# Harbor Freight Link Belt



## YoungestSon

Nice to Know. There is one about 5 minutes from my house. I'll have to check it out.

Thanks,


----------



## TelescopeMaker

Next on my list, thanks!


----------



## swampjack80

I bought a link belt from harbor freight as well for my band saw. I don't see where a more expensive belt could do anything differently. It does what it does…turns pulleys and limits vibration. I've read where the cheaper belts may wear a little faster than a premium belt, but at this price i can go through about 5 belts before I would spend what a single premium belt would cost. Good find on your belt and keep HF in mind for tools.
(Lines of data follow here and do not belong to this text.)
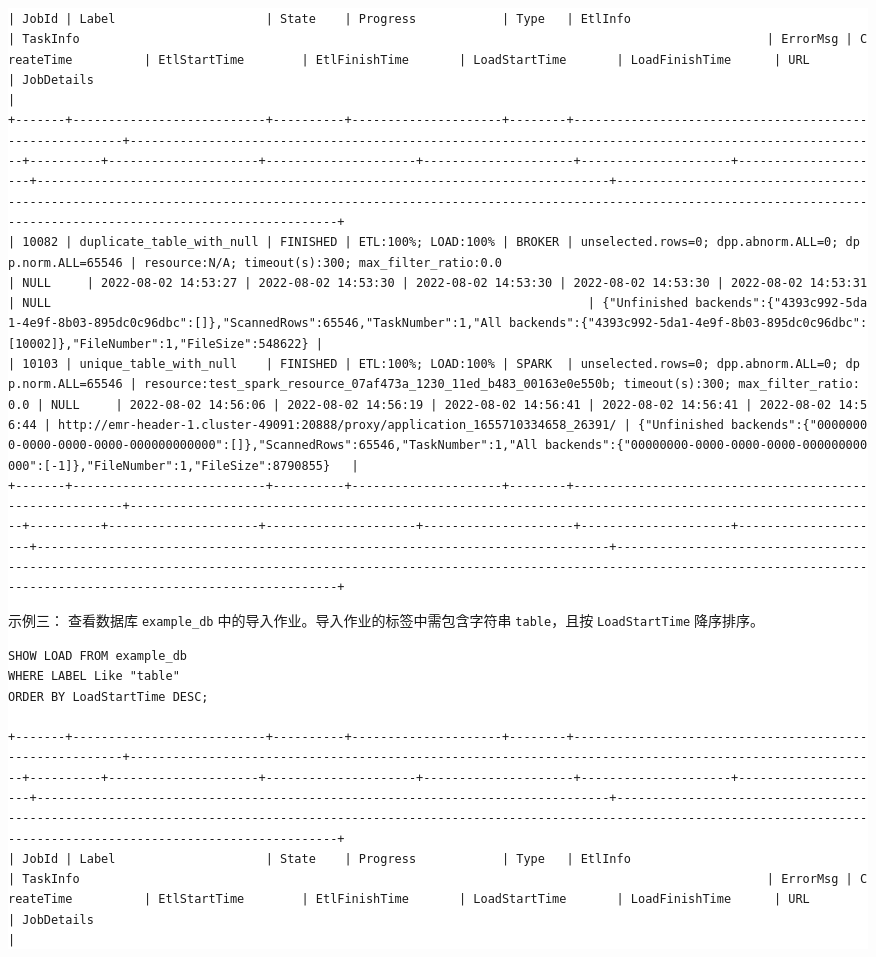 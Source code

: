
 ```undefined
| JobId | Label                     | State    | Progress            | Type   | EtlInfo                                                 | TaskInfo                                                                                                | ErrorMsg | CreateTime          | EtlStartTime        | EtlFinishTime       | LoadStartTime       | LoadFinishTime      | URL                                                                            | JobDetails                                                                                                                                                                                              |
+-------+---------------------------+----------+---------------------+--------+---------------------------------------------------------+---------------------------------------------------------------------------------------------------------+----------+---------------------+---------------------+---------------------+---------------------+---------------------+--------------------------------------------------------------------------------+---------------------------------------------------------------------------------------------------------------------------------------------------------------------------------------------------------+
| 10082 | duplicate_table_with_null | FINISHED | ETL:100%; LOAD:100% | BROKER | unselected.rows=0; dpp.abnorm.ALL=0; dpp.norm.ALL=65546 | resource:N/A; timeout(s):300; max_filter_ratio:0.0                                                      | NULL     | 2022-08-02 14:53:27 | 2022-08-02 14:53:30 | 2022-08-02 14:53:30 | 2022-08-02 14:53:30 | 2022-08-02 14:53:31 | NULL                                                                           | {"Unfinished backends":{"4393c992-5da1-4e9f-8b03-895dc0c96dbc":[]},"ScannedRows":65546,"TaskNumber":1,"All backends":{"4393c992-5da1-4e9f-8b03-895dc0c96dbc":[10002]},"FileNumber":1,"FileSize":548622} |
| 10103 | unique_table_with_null    | FINISHED | ETL:100%; LOAD:100% | SPARK  | unselected.rows=0; dpp.abnorm.ALL=0; dpp.norm.ALL=65546 | resource:test_spark_resource_07af473a_1230_11ed_b483_00163e0e550b; timeout(s):300; max_filter_ratio:0.0 | NULL     | 2022-08-02 14:56:06 | 2022-08-02 14:56:19 | 2022-08-02 14:56:41 | 2022-08-02 14:56:41 | 2022-08-02 14:56:44 | http://emr-header-1.cluster-49091:20888/proxy/application_1655710334658_26391/ | {"Unfinished backends":{"00000000-0000-0000-0000-000000000000":[]},"ScannedRows":65546,"TaskNumber":1,"All backends":{"00000000-0000-0000-0000-000000000000":[-1]},"FileNumber":1,"FileSize":8790855}   |
+-------+---------------------------+----------+---------------------+--------+---------------------------------------------------------+---------------------------------------------------------------------------------------------------------+----------+---------------------+---------------------+---------------------+---------------------+---------------------+--------------------------------------------------------------------------------+---------------------------------------------------------------------------------------------------------------------------------------------------------------------------------------------------------+
```

示例三： 查看数据库 `example_db` 中的导入作业。导入作业的标签中需包含字符串 `table`，且按 `LoadStartTime` 降序排序。

```undefined
SHOW LOAD FROM example_db 
WHERE LABEL Like "table" 
ORDER BY LoadStartTime DESC;

+-------+---------------------------+----------+---------------------+--------+---------------------------------------------------------+---------------------------------------------------------------------------------------------------------+----------+---------------------+---------------------+---------------------+---------------------+---------------------+--------------------------------------------------------------------------------+---------------------------------------------------------------------------------------------------------------------------------------------------------------------------------------------------------+
| JobId | Label                     | State    | Progress            | Type   | EtlInfo                                                 | TaskInfo                                                                                                | ErrorMsg | CreateTime          | EtlStartTime        | EtlFinishTime       | LoadStartTime       | LoadFinishTime      | URL                                                                            | JobDetails                                                                                                                                                                                              |
```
I don't generaly buy anything with a motor from there, although I've read good reviews about some of their power tools, but they have a lifetime warranty on alll hand tools so you can't beat that.


----------



## lovinmrv

...ditto…

http://lumberjocks.com/reviews/1702


----------



## Rick_Boyett

It's always good to get reviews about HF products. So hit and miss with them..


----------



## ChuckC

The belt from HF is supplied by Jason Industrial, made in the USA. At $4.80/foot not bad.


----------



## Dryfly

Thanks for report, Chuck. I sometimes wonder if I should consider changing my "multiple-ribbed" rubber belt that came with my Rigid TS2424 with a link belt. Any thoughts? Also, did HF have the pulleys for the link belt?


----------



## ChuckC

I didn't notice pulleys but these worked out for me.


----------



## Viking

Chuck;

We did an "un-scientific" test on a 1980's Craftsman TS we were refurbishing about 3 months ago. The standard v-belt that was on it had taken a shape from sitting with weight of the motor on it and the saw had a vibration that was resonent with the housing. We first tried a Gates Power belt (one with the cogs on the inside) and this almost completely eliminated the vibration. Next we tried the red link belt and the difference was only a very slight improvement over the Gates Tri Power belt. The great thing is that the Gates will not take a shape and it was about $6 at the local auto parts store.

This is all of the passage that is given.